# TASK DIRECTIONS:
Extract each line holding the word "evaluation" from the entries.

# LISTED RECORDS:
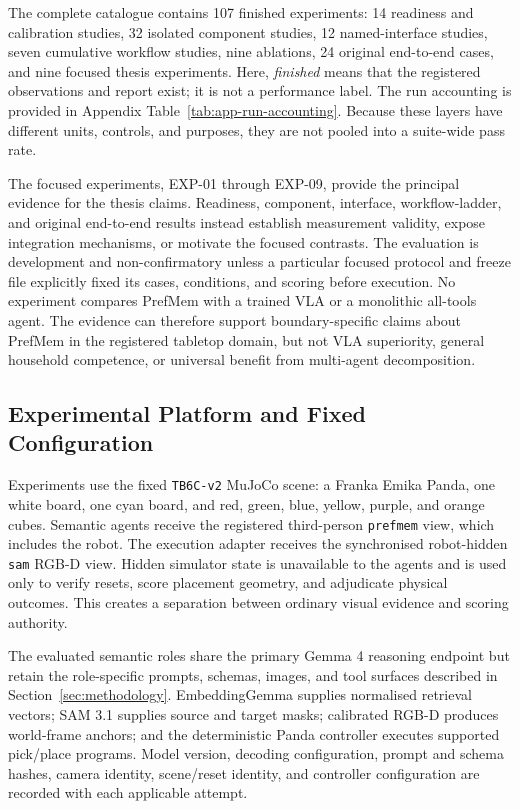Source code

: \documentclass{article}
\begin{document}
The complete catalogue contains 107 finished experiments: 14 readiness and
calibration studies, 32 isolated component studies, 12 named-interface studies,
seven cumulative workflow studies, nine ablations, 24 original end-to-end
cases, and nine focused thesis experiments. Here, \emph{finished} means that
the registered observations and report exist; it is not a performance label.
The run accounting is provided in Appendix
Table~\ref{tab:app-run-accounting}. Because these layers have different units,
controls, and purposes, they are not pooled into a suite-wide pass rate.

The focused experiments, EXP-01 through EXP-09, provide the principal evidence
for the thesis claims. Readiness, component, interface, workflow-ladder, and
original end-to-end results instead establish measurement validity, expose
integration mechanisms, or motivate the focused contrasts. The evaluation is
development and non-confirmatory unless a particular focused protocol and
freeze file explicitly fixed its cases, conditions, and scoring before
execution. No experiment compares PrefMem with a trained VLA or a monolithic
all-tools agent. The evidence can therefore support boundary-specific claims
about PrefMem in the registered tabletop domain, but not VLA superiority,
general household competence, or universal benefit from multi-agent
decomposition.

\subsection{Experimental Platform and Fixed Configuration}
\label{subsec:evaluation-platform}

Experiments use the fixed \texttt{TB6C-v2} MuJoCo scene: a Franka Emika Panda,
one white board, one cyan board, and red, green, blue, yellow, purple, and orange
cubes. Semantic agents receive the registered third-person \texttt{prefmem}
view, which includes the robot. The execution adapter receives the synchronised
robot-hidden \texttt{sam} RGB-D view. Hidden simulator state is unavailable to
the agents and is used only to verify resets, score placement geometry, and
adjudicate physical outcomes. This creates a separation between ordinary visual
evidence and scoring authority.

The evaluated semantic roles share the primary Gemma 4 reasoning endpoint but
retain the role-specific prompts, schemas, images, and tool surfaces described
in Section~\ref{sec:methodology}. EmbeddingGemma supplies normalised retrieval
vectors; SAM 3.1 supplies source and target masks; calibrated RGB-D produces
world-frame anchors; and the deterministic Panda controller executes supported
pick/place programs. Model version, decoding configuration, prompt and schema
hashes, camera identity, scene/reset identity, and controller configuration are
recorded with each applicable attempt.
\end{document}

...

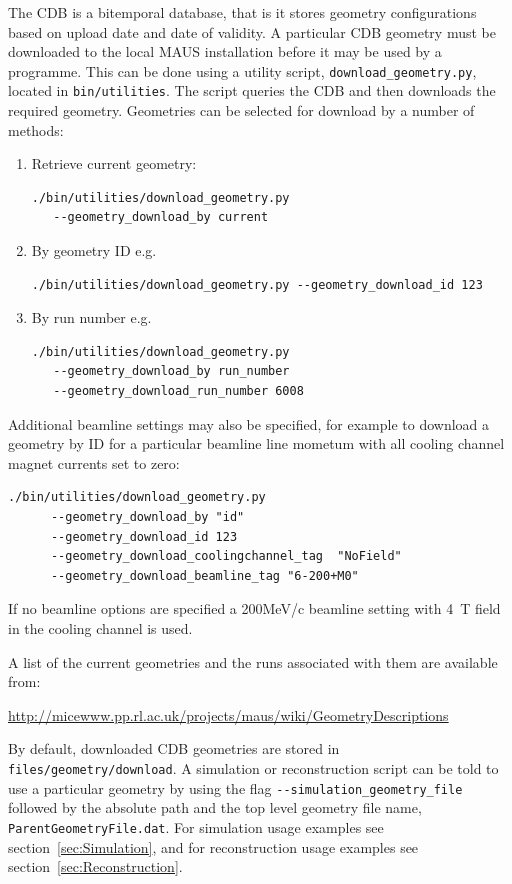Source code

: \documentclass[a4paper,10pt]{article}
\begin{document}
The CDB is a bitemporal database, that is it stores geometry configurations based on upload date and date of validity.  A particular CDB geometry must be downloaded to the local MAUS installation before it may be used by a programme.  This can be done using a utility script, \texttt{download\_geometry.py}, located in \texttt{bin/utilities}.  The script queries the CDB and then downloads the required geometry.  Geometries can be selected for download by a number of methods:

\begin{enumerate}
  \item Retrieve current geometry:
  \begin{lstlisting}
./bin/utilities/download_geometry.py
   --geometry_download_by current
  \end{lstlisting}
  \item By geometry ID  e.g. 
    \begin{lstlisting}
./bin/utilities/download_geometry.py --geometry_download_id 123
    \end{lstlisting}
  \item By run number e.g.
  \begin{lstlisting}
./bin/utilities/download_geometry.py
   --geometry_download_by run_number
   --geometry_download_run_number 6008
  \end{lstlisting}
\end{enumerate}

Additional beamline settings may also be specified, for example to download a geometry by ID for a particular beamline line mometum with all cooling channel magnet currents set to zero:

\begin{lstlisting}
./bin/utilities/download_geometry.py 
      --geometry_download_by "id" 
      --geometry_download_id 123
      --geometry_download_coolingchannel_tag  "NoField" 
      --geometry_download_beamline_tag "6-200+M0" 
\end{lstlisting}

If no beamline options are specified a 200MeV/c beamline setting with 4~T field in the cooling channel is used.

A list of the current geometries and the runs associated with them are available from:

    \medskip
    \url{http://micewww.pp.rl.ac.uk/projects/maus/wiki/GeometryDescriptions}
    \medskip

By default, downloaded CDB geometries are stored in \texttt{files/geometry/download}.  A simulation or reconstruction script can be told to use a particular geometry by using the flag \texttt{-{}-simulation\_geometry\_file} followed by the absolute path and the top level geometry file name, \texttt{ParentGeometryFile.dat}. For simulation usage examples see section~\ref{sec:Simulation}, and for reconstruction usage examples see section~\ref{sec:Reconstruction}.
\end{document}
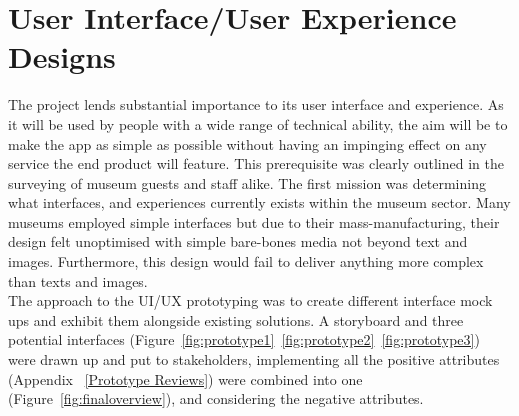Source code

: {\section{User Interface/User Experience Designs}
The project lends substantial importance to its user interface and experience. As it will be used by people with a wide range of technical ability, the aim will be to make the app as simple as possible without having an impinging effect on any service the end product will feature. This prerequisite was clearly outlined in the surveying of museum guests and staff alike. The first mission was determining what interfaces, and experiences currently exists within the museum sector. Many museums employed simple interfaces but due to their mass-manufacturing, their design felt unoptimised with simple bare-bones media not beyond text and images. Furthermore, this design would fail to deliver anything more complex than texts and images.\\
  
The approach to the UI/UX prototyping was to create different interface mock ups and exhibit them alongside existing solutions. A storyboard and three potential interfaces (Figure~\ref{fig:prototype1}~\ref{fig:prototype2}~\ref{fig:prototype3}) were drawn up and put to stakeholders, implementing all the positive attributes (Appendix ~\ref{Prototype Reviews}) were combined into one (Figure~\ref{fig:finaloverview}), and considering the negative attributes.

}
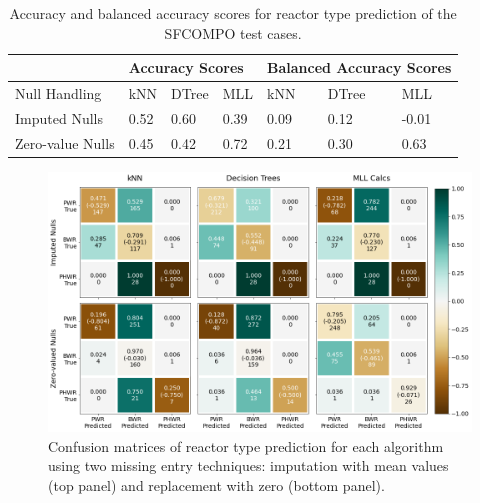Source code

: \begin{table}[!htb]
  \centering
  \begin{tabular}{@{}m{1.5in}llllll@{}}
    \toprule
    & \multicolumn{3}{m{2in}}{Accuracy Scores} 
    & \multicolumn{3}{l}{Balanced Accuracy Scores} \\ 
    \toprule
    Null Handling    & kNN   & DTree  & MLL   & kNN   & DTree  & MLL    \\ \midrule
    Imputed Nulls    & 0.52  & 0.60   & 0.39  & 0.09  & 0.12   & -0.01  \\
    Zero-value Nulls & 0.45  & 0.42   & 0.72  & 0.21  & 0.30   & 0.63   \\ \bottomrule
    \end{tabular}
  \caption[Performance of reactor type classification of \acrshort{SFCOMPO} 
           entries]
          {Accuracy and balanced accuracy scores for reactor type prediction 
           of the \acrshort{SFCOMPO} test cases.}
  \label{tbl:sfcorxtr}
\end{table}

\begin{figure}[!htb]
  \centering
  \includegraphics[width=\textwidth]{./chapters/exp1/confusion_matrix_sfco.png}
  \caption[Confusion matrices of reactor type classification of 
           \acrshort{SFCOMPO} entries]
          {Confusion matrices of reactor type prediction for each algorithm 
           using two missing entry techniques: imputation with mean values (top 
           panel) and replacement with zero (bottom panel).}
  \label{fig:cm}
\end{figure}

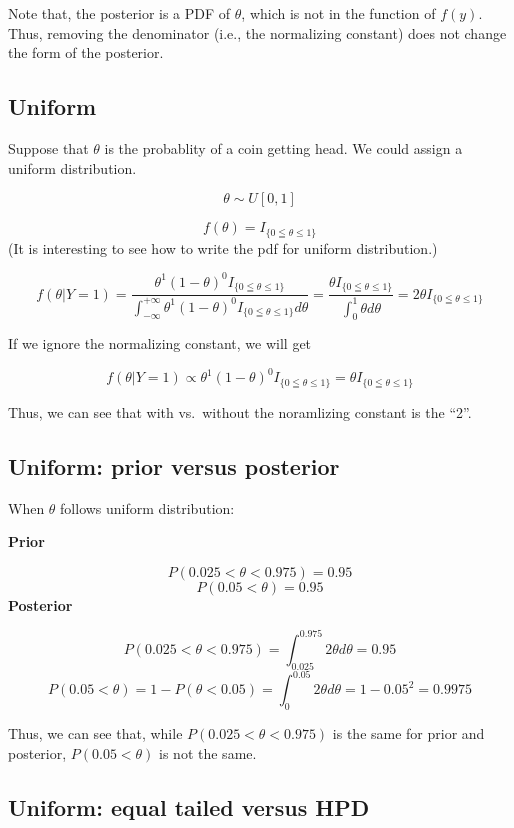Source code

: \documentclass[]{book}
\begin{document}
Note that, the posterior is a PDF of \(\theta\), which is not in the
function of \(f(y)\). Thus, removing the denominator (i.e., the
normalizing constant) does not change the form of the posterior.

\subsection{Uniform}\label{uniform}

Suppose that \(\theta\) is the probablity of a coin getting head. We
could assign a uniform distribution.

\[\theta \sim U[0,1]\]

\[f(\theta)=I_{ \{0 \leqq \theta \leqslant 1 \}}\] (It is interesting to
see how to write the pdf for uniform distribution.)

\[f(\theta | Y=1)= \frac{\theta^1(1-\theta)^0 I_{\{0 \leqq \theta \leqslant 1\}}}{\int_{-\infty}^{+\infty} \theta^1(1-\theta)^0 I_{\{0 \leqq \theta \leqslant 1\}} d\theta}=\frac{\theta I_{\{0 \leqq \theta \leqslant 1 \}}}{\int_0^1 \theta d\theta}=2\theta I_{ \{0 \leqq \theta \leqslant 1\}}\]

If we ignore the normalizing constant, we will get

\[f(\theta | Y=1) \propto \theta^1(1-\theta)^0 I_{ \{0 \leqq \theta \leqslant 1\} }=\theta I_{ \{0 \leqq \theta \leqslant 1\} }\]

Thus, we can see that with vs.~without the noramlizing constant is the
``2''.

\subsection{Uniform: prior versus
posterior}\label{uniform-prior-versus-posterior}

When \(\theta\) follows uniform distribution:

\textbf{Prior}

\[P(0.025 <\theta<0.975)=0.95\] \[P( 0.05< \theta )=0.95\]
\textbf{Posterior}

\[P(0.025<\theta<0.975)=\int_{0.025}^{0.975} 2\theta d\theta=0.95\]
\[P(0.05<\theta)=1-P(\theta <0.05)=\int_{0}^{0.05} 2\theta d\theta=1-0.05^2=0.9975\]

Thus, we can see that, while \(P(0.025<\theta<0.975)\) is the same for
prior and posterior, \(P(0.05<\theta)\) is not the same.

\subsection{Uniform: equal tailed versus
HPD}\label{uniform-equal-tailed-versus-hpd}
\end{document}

...

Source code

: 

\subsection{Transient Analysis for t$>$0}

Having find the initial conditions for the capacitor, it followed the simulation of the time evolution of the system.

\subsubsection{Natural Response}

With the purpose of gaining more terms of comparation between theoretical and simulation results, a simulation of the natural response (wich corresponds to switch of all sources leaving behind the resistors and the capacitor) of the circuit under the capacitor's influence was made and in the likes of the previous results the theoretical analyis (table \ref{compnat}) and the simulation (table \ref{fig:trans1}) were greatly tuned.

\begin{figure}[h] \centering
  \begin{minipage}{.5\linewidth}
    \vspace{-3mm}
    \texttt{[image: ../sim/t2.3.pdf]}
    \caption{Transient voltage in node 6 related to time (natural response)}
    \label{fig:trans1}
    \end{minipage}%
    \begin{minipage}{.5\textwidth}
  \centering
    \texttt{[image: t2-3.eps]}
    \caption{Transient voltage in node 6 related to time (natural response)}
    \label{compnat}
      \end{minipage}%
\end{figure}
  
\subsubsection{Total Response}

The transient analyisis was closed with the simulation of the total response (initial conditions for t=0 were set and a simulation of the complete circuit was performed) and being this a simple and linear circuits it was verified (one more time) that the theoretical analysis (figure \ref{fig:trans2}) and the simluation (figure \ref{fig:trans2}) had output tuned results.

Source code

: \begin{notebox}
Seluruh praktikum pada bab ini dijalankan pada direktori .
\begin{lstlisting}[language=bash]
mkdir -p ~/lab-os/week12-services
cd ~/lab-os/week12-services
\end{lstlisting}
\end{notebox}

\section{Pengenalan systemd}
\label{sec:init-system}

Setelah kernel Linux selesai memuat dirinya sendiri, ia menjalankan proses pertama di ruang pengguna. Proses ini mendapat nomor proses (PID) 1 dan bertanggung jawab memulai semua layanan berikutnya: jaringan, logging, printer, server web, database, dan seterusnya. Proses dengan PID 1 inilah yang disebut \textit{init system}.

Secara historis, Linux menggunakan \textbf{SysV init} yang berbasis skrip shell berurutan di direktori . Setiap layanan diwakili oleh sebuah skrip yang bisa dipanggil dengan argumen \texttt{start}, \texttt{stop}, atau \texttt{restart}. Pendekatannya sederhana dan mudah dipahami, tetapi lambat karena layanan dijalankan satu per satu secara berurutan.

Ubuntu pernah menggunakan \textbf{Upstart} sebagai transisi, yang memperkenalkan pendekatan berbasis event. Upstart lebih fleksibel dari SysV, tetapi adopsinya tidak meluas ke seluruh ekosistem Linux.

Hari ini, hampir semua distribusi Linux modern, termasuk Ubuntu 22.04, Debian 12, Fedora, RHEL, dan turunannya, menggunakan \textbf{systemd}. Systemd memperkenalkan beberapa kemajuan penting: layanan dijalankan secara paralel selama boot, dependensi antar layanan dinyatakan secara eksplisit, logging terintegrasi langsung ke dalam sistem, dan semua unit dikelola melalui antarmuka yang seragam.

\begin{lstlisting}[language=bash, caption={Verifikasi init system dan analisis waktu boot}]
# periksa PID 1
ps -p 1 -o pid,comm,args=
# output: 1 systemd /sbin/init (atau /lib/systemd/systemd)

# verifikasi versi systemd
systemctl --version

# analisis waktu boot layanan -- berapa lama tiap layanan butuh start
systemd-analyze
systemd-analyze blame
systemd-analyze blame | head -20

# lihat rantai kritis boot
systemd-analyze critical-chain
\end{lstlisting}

# PROBLEM SOLUTION:
integration mechanisms, or motivate the focused contrasts. The evaluation is
\label{subsec:evaluation-platform}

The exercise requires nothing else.